4) Not going into the city is not an option for me as an entrepreneur. Now that I know the impact of the over-stimulation of the city, I can plan for it. I strongly believe that 90% of everyday stress can be anticipated – I just have to open my calendar/agenda and look forward into the next few weeks. If I am planning on going into the city, I need to also be planning on what I need to do for myself to maintain the energy levels needed to maintain focus. Get extra sleep the night before? Eat breakfast? Spend the extra money to park in a garage vs. looking for on-the-street parking? Take a picture with my smartphone of where I’m parked so I don’t have to expend energy to try and remember the location of my car later? How can I re-energize after being in the city? Plan a dinner with someone I like being with? Indulge in a little dessert? (Working to maintain energy will forces my brain to burn more glucose so, I shouldn’t be surprised if I feel more worn out, more hungry and craving sweets.) As the saying goes, “forewarned is forearmed”.
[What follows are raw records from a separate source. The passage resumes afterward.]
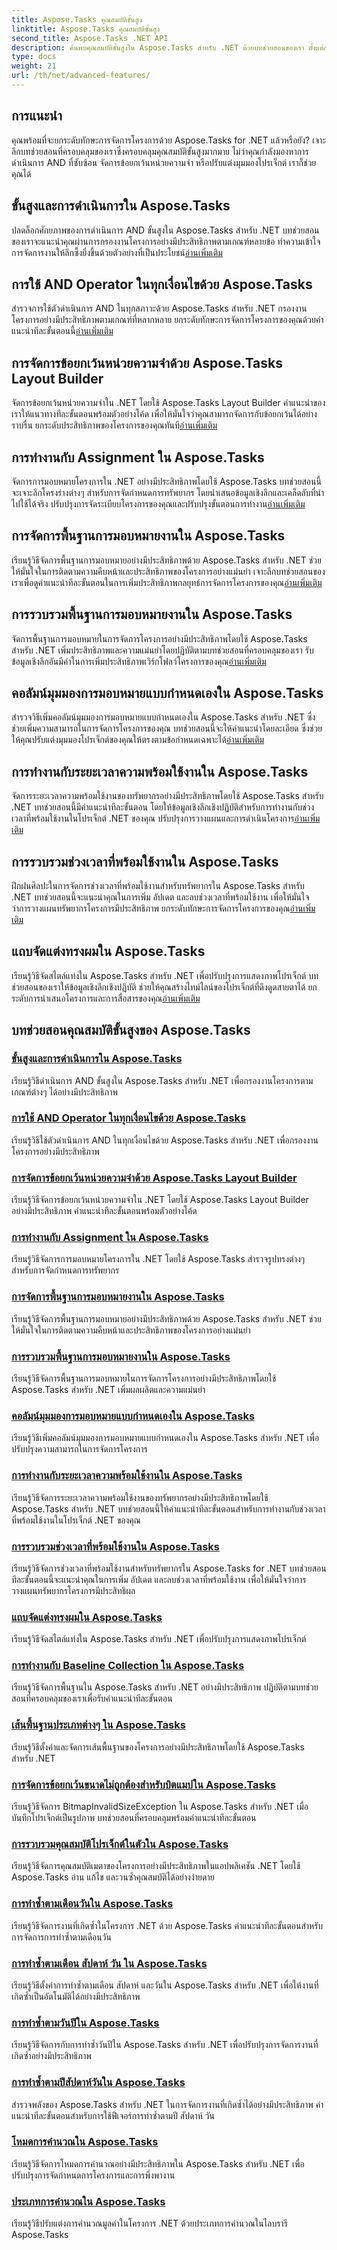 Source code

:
 ```yaml
---
title: Aspose.Tasks คุณสมบัติขั้นสูง
linktitle: Aspose.Tasks คุณสมบัติขั้นสูง
second_title: Aspose.Tasks .NET API
description: ค้นพบคุณสมบัติขั้นสูงใน Aspose.Tasks สำหรับ .NET ด้วยบทช่วยสอนของเรา ตั้งแต่การดำเนินการ AND ไปจนถึงการจัดการข้อยกเว้นหน่วยความจำ ช่วยเพิ่มทักษะการจัดการโครงการของคุณ
type: docs
weight: 21
url: /th/net/advanced-features/
---
```


## การแนะนำ

คุณพร้อมที่จะยกระดับทักษะการจัดการโครงการด้วย Aspose.Tasks for .NET แล้วหรือยัง? เจาะลึกบทช่วยสอนที่ครอบคลุมของเราซึ่งครอบคลุมคุณสมบัติขั้นสูงมากมาย ไม่ว่าคุณกำลังมองหาการดำเนินการ AND ที่ซับซ้อน จัดการข้อยกเว้นหน่วยความจำ หรือปรับแต่งมุมมองโปรเจ็กต์ เราก็ช่วยคุณได้

## ขั้นสูงและการดำเนินการใน Aspose.Tasks

ปลดล็อกศักยภาพของการดำเนินการ AND ขั้นสูงใน Aspose.Tasks สำหรับ .NET บทช่วยสอนของเราจะแนะนำคุณผ่านการกรองงานโครงการอย่างมีประสิทธิภาพตามเกณฑ์หลายข้อ ทำความเข้าใจการจัดการงานให้ลึกซึ้งยิ่งขึ้นด้วยตัวอย่างที่เป็นประโยชน์[อ่านเพิ่มเติม](./advanced-and-operation/)

## การใช้ AND Operator ในทุกเงื่อนไขด้วย Aspose.Tasks

 สำรวจการใช้ตัวดำเนินการ AND ในทุกสภาวะด้วย Aspose.Tasks สำหรับ .NET กรองงานโครงการอย่างมีประสิทธิภาพตามเกณฑ์ที่หลากหลาย ยกระดับทักษะการจัดการโครงการของคุณด้วยคำแนะนำทีละขั้นตอนนี้[อ่านเพิ่มเติม](./and-operator-all-conditions/)

## การจัดการข้อยกเว้นหน่วยความจำด้วย Aspose.Tasks Layout Builder

 จัดการข้อยกเว้นหน่วยความจำใน .NET โดยใช้ Aspose.Tasks Layout Builder คำแนะนำของเราให้แนวทางทีละขั้นตอนพร้อมตัวอย่างโค้ด เพื่อให้มั่นใจว่าคุณสามารถจัดการกับข้อยกเว้นได้อย่างราบรื่น ยกระดับประสิทธิภาพของโครงการของคุณทันที[อ่านเพิ่มเติม](./layout-builder-out-of-memory/)
## การทำงานกับ Assignment ใน Aspose.Tasks

จัดการการมอบหมายโครงการใน .NET อย่างมีประสิทธิภาพโดยใช้ Aspose.Tasks บทช่วยสอนนี้จะเจาะลึกโครงร่างต่างๆ สำหรับการจัดกำหนดการทรัพยากร โดยนำเสนอข้อมูลเชิงลึกและเคล็ดลับที่นำไปใช้ได้จริง ปรับปรุงการจัดระเบียบโครงการของคุณและปรับปรุงขั้นตอนการทำงาน[อ่านเพิ่มเติม](./working-with-assignment/)

## การจัดการพื้นฐานการมอบหมายงานใน Aspose.Tasks

 เรียนรู้วิธีจัดการพื้นฐานการมอบหมายอย่างมีประสิทธิภาพด้วย Aspose.Tasks สำหรับ .NET ช่วยให้มั่นใจในการติดตามความคืบหน้าและประสิทธิภาพของโครงการอย่างแม่นยำ เจาะลึกบทช่วยสอนของเราเพื่อดูคำแนะนำทีละขั้นตอนในการเพิ่มประสิทธิภาพกลยุทธ์การจัดการโครงการของคุณ[อ่านเพิ่มเติม](./assignment-baseline/)

## การรวบรวมพื้นฐานการมอบหมายงานใน Aspose.Tasks

 จัดการพื้นฐานการมอบหมายในการจัดการโครงการอย่างมีประสิทธิภาพโดยใช้ Aspose.Tasks สำหรับ .NET เพิ่มประสิทธิภาพและความแม่นยำโดยปฏิบัติตามบทช่วยสอนที่ครอบคลุมของเรา รับข้อมูลเชิงลึกอันมีค่าในการเพิ่มประสิทธิภาพเวิร์กโฟลว์โครงการของคุณ[อ่านเพิ่มเติม](./assignment-baseline-collection/)

## คอลัมน์มุมมองการมอบหมายแบบกำหนดเองใน Aspose.Tasks

สำรวจวิธีเพิ่มคอลัมน์มุมมองการมอบหมายแบบกำหนดเองใน Aspose.Tasks สำหรับ .NET ซึ่งช่วยเพิ่มความสามารถในการจัดการโครงการของคุณ บทช่วยสอนนี้จะให้คำแนะนำโดยละเอียด ซึ่งช่วยให้คุณปรับแต่งมุมมองโปรเจ็กต์ของคุณให้ตรงตามข้อกำหนดเฉพาะได้[อ่านเพิ่มเติม](./assignment-view-column/)

## การทำงานกับระยะเวลาความพร้อมใช้งานใน Aspose.Tasks

 จัดการระยะเวลาความพร้อมใช้งานของทรัพยากรอย่างมีประสิทธิภาพโดยใช้ Aspose.Tasks สำหรับ .NET บทช่วยสอนนี้มีคำแนะนำทีละขั้นตอน โดยให้ข้อมูลเชิงลึกเชิงปฏิบัติสำหรับการทำงานกับช่วงเวลาที่พร้อมใช้งานในโปรเจ็กต์ .NET ของคุณ ปรับปรุงการวางแผนและการดำเนินโครงการ[อ่านเพิ่มเติม](./working-with-availability-periods/)

## การรวบรวมช่วงเวลาที่พร้อมใช้งานใน Aspose.Tasks

 ฝึกฝนศิลปะในการจัดการช่วงเวลาที่พร้อมใช้งานสำหรับทรัพยากรใน Aspose.Tasks สำหรับ .NET บทช่วยสอนนี้จะแนะนำคุณในการเพิ่ม อัปเดต และลบช่วงเวลาที่พร้อมใช้งาน เพื่อให้มั่นใจว่าการวางแผนทรัพยากรโครงการมีประสิทธิภาพ ยกระดับทักษะการจัดการโครงการของคุณ[อ่านเพิ่มเติม](./availability-period-collection/)

## แถบจัดแต่งทรงผมใน Aspose.Tasks

เรียนรู้วิธีจัดสไตล์แท่งใน Aspose.Tasks สำหรับ .NET เพื่อปรับปรุงการแสดงภาพโปรเจ็กต์ บทช่วยสอนของเราให้ข้อมูลเชิงลึกเชิงปฏิบัติ ช่วยให้คุณสร้างไทม์ไลน์ของโปรเจ็กต์ที่ดึงดูดสายตาได้ ยกระดับการนำเสนอโครงการและการสื่อสารของคุณ[อ่านเพิ่มเติม](./styling-bar/)


## บทช่วยสอนคุณสมบัติขั้นสูงของ Aspose.Tasks
### [ขั้นสูงและการดำเนินการใน Aspose.Tasks](./advanced-and-operation/)
เรียนรู้วิธีดำเนินการ AND ขั้นสูงใน Aspose.Tasks สำหรับ .NET เพื่อกรองงานโครงการตามเกณฑ์ต่างๆ ได้อย่างมีประสิทธิภาพ
### [การใช้ AND Operator ในทุกเงื่อนไขด้วย Aspose.Tasks](./and-operator-all-conditions/)
เรียนรู้วิธีใช้ตัวดำเนินการ AND ในทุกเงื่อนไขด้วย Aspose.Tasks สำหรับ .NET เพื่อกรองงานโครงการอย่างมีประสิทธิภาพ
### [การจัดการข้อยกเว้นหน่วยความจำด้วย Aspose.Tasks Layout Builder](./layout-builder-out-of-memory/)
เรียนรู้วิธีจัดการข้อยกเว้นหน่วยความจำใน .NET โดยใช้ Aspose.Tasks Layout Builder อย่างมีประสิทธิภาพ คำแนะนำทีละขั้นตอนพร้อมตัวอย่างโค้ด
### [การทำงานกับ Assignment ใน Aspose.Tasks](./working-with-assignment/)
เรียนรู้วิธีจัดการการมอบหมายโครงการใน .NET โดยใช้ Aspose.Tasks สำรวจรูปทรงต่างๆ สำหรับการจัดกำหนดการทรัพยากร
### [การจัดการพื้นฐานการมอบหมายงานใน Aspose.Tasks](./assignment-baseline/)
เรียนรู้วิธีจัดการพื้นฐานการมอบหมายอย่างมีประสิทธิภาพด้วย Aspose.Tasks สำหรับ .NET ช่วยให้มั่นใจในการติดตามความคืบหน้าและประสิทธิภาพของโครงการอย่างแม่นยำ
### [การรวบรวมพื้นฐานการมอบหมายงานใน Aspose.Tasks](./assignment-baseline-collection/)
เรียนรู้วิธีจัดการพื้นฐานการมอบหมายในการจัดการโครงการอย่างมีประสิทธิภาพโดยใช้ Aspose.Tasks สำหรับ .NET เพิ่มผลผลิตและความแม่นยำ
### [คอลัมน์มุมมองการมอบหมายแบบกำหนดเองใน Aspose.Tasks](./assignment-view-column/)
เรียนรู้วิธีเพิ่มคอลัมน์มุมมองการมอบหมายแบบกำหนดเองใน Aspose.Tasks สำหรับ .NET เพื่อปรับปรุงความสามารถในการจัดการโครงการ
### [การทำงานกับระยะเวลาความพร้อมใช้งานใน Aspose.Tasks](./working-with-availability-periods/)
เรียนรู้วิธีจัดการระยะเวลาความพร้อมใช้งานของทรัพยากรอย่างมีประสิทธิภาพโดยใช้ Aspose.Tasks สำหรับ .NET บทช่วยสอนนี้ให้คำแนะนำทีละขั้นตอนสำหรับการทำงานกับช่วงเวลาที่พร้อมใช้งานในโปรเจ็กต์ .NET ของคุณ
### [การรวบรวมช่วงเวลาที่พร้อมใช้งานใน Aspose.Tasks](./availability-period-collection/)
เรียนรู้วิธีจัดการช่วงเวลาที่พร้อมใช้งานสำหรับทรัพยากรใน Aspose.Tasks for .NET บทช่วยสอนทีละขั้นตอนนี้จะแนะนำคุณในการเพิ่ม อัปเดต และลบช่วงเวลาที่พร้อมใช้งาน เพื่อให้มั่นใจว่าการวางแผนทรัพยากรโครงการมีประสิทธิผล
### [แถบจัดแต่งทรงผมใน Aspose.Tasks](./styling-bar/)
เรียนรู้วิธีจัดสไตล์แท่งใน Aspose.Tasks สำหรับ .NET เพื่อปรับปรุงการแสดงภาพโปรเจ็กต์
### [การทำงานกับ Baseline Collection ใน Aspose.Tasks](./working-with-baseline-collection/)
เรียนรู้วิธีจัดการพื้นฐานใน Aspose.Tasks สำหรับ .NET อย่างมีประสิทธิภาพ ปฏิบัติตามบทช่วยสอนที่ครอบคลุมของเราเพื่อรับคำแนะนำทีละขั้นตอน
### [เส้นพื้นฐานประเภทต่างๆ ใน Aspose.Tasks](./baseline-types/)
เรียนรู้วิธีตั้งค่าและจัดการเส้นพื้นฐานของโครงการอย่างมีประสิทธิภาพโดยใช้ Aspose.Tasks สำหรับ .NET
### [การจัดการข้อยกเว้นขนาดไม่ถูกต้องสำหรับบิตแมปใน Aspose.Tasks](./bitmap-invalid-size-exception/)
เรียนรู้วิธีจัดการ BitmapInvalidSizeException ใน Aspose.Tasks สำหรับ .NET เมื่อบันทึกโปรเจ็กต์เป็นรูปภาพ บทช่วยสอนที่ครอบคลุมพร้อมคำแนะนำทีละขั้นตอน
### [การรวบรวมคุณสมบัติโปรเจ็กต์ในตัวใน Aspose.Tasks](./built-in-project-property-collection/)
เรียนรู้วิธีจัดการคุณสมบัติเมตาของโครงการอย่างมีประสิทธิภาพในแอปพลิเคชัน .NET โดยใช้ Aspose.Tasks อ่าน แก้ไข และวนซ้ำคุณสมบัติได้อย่างง่ายดาย
### [การทำซ้ำตามเดือนวันใน Aspose.Tasks](./repetition-by-month-day/)
เรียนรู้วิธีจัดการงานที่เกิดซ้ำในโครงการ .NET ด้วย Aspose.Tasks คำแนะนำทีละขั้นตอนสำหรับการจัดการการทำซ้ำตามเดือนวัน
### [การทำซ้ำตามเดือน สัปดาห์ วัน ใน Aspose.Tasks](./repetition-by-month-week-day/)
เรียนรู้วิธีตั้งค่าการทำซ้ำตามเดือน สัปดาห์ และวันใน Aspose.Tasks สำหรับ .NET เพื่อให้งานที่เกิดซ้ำเป็นอัตโนมัติได้อย่างมีประสิทธิภาพ
### [การทำซ้ำตามวันปีใน Aspose.Tasks](./repetition-by-year-day/)
เรียนรู้วิธีจัดการกับการทำซ้ำวันปีใน Aspose.Tasks สำหรับ .NET เพื่อปรับปรุงการจัดการงานที่เกิดซ้ำอย่างมีประสิทธิภาพ
### [การทำซ้ำตามปีสัปดาห์วันใน Aspose.Tasks](./repetition-by-year-week-day/)
สำรวจพลังของ Aspose.Tasks สำหรับ .NET ในการจัดการงานที่เกิดซ้ำได้อย่างมีประสิทธิภาพ คำแนะนำทีละขั้นตอนสำหรับการใช้ฟีเจอร์การทำซ้ำตามปี สัปดาห์ วัน
### [โหมดการคำนวณใน Aspose.Tasks](./calculation-mode/)
เรียนรู้วิธีจัดการโหมดการคำนวณอย่างมีประสิทธิภาพใน Aspose.Tasks สำหรับ .NET เพื่อปรับปรุงการจัดกำหนดการโครงการและการพึ่งพางาน
### [ประเภทการคำนวณใน Aspose.Tasks](./calculation-type/)
เรียนรู้วิธีปรับแต่งการคำนวณมูลค่าในโครงการ .NET ด้วยประเภทการคำนวณในไลบรารี Aspose.Tasks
5) I personally need to be cognizant of allowing “mini-vacations” away from technology and busyness. This ultimately is about self-care. I know myself well enough to know that quiet time and a slower pace actually re-energizes and recharges my batteries. Not taking time out for myself is like saying, “I can’t stop for gas because I’m on my way somewhere.”
6) Many organizations are moving to open concept seating where employees are working in large rooms with desks pushed up against each other or separated by cubicles open to one another to flatten organizational hierarchy and increase a sense of teamwork. Entrepreneurs can actively increase employee engagement by providing quiet spaces for employees to access if they need.
Ultimately, for me, the article is not about busy cities, but about our threshold of tolerance for stimulation – which can happen anywhere. At which point does stimulation become unproductive and, possibly, destructive? For me, it boils down to looking for ways to manage the focus and energy required to do things well and with as little effort as possible with an emphasis on productivity, meeting goals in a timely fashion and freeing myself (and others) to be my very best.
What about you? What did you get out of this article?”